(Saved data entries)
───

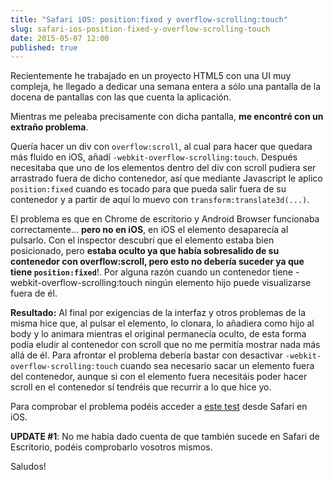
 ```yaml
---
title: "Safari iOS: position:fixed y overflow-scrolling:touch"
slug: safari-ios-position-fixed-y-overflow-scrolling-touch
date: 2015-05-07 12:00
published: true
---
```

Recientemente he trabajado en un proyecto HTML5 con una UI muy compleja, he llegado a dedicar una semana entera a sólo una pantalla de la docena de pantallas con las que cuenta la aplicación.

Mientras me peleaba precisamente con dicha pantalla, **me encontré con un extraño problema**.

Quería hacer un div con `overflow:scroll`, al cual para hacer que quedara más fluido en iOS, añadí `-webkit-overflow-scrolling:touch`. Después necesitaba que uno de los elementos dentro del div con scroll pudiera ser arrastrado fuera de dicho contenedor, así que mediante Javascript le aplico `position:fixed` cuando es tocado para que pueda salir fuera de su contenedor y a partir de aquí lo muevo con `transform:translate3d(...)`.

El problema es que en Chrome de escritorio y Android Browser funcionaba correctamente... **pero no en iOS**, en iOS el elemento desaparecía al pulsarlo. Con el inspector descubrí que el elemento estaba bien posicionado, pero **estaba oculto ya que había sobresalido de su contenedor con overflow:scroll, pero esto no debería suceder ya que tiene `position:fixed`**!. Por alguna razón cuando un contenedor tiene -webkit-overflow-scrolling:touch ningún elemento hijo puede visualizarse fuera de él.

**Resultado:** Al final por exigencias de la interfaz y otros problemas de la misma hice que, al pulsar el elemento, lo clonara, lo añadiera como hijo al body y lo animara mientras el original permanecía oculto, de esta forma podía eludir al contenedor con scroll que no me permitía mostrar nada más allá de él. Para afrontar el problema debería bastar con desactivar `-webkit-overflow-scrolling:touch` cuando sea necesario sacar un elemento fuera del contenedor, aunque si con el elemento fuera necesitáis poder hacer scroll en el contenedor sí tendréis que recurrir a lo que hice yo.

Para comprobar el problema podéis acceder a [este test](/tests/safari_ios_position_fixed.html) desde Safari en iOS.

**UPDATE #1**: No me había dado cuenta de que también sucede en Safari de Escritorio, podéis comprobarlo vosotros mismos.

Saludos!
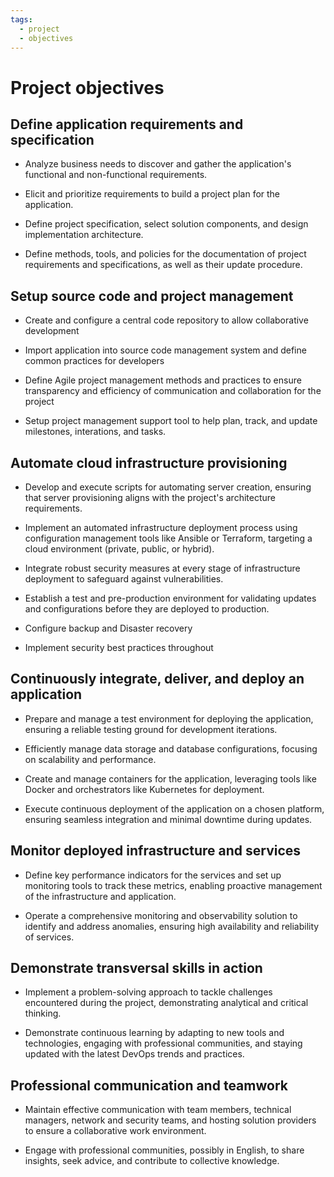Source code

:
 ```yaml
---
tags:
  - project
  - objectives
---
```


# Project objectives


## Define application requirements and specification

- Analyze business needs to discover and gather the application's functional and non-functional requirements.

- Elicit and prioritize requirements to build a project plan for the application.

- Define project specification, select solution components, and design implementation architecture.

- Define methods, tools, and policies for the documentation of project requirements and specifications, as well as their update procedure.


## Setup source code and project management

- Create and configure a central code repository to allow collaborative development

<!-- TODO: expand this one -->
- Import application into source code management system and define common practices for developers

- Define Agile project management methods and practices to ensure transparency and efficiency of communication and collaboration for the project

<!-- TODO: expand this one -->
- Setup project management support tool to help plan, track, and update milestones, interations, and tasks.


## Automate cloud infrastructure provisioning

- Develop and execute scripts for automating server creation, ensuring that server provisioning aligns with the project's architecture requirements.

- Implement an automated infrastructure deployment process using configuration management tools like Ansible or Terraform, targeting a cloud environment (private, public, or hybrid).

- Integrate robust security measures at every stage of infrastructure deployment to safeguard against vulnerabilities.

- Establish a test and pre-production environment for validating updates and configurations before they are deployed to production.

- Configure backup and Disaster recovery

- Implement security best practices throughout


## Continuously integrate, deliver, and deploy an application

- Prepare and manage a test environment for deploying the application, ensuring a reliable testing ground for development iterations.

- Efficiently manage data storage and database configurations, focusing on scalability and performance.

- Create and manage containers for the application, leveraging tools like Docker and orchestrators like Kubernetes for deployment.

- Execute continuous deployment of the application on a chosen platform, ensuring seamless integration and minimal downtime during updates.


## Monitor deployed infrastructure and services

- Define key performance indicators for the services and set up monitoring tools to track these metrics, enabling proactive management of the infrastructure and application.

- Operate a comprehensive monitoring and observability solution to identify and address anomalies, ensuring high availability and reliability of services.


## Demonstrate transversal skills in action

- Implement a problem-solving approach to tackle challenges encountered during the project, demonstrating analytical and critical thinking.

- Demonstrate continuous learning by adapting to new tools and technologies, engaging with professional communities, and staying updated with the latest DevOps trends and practices.


## Professional communication and teamwork

- Maintain effective communication with team members, technical managers, network and security teams, and hosting solution providers to ensure a collaborative work environment.

- Engage with professional communities, possibly in English, to share insights, seek advice, and contribute to collective knowledge.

───

Work order = One number makes up the answer: the number of lines among the entries that include the word "había".

Output of the task = 2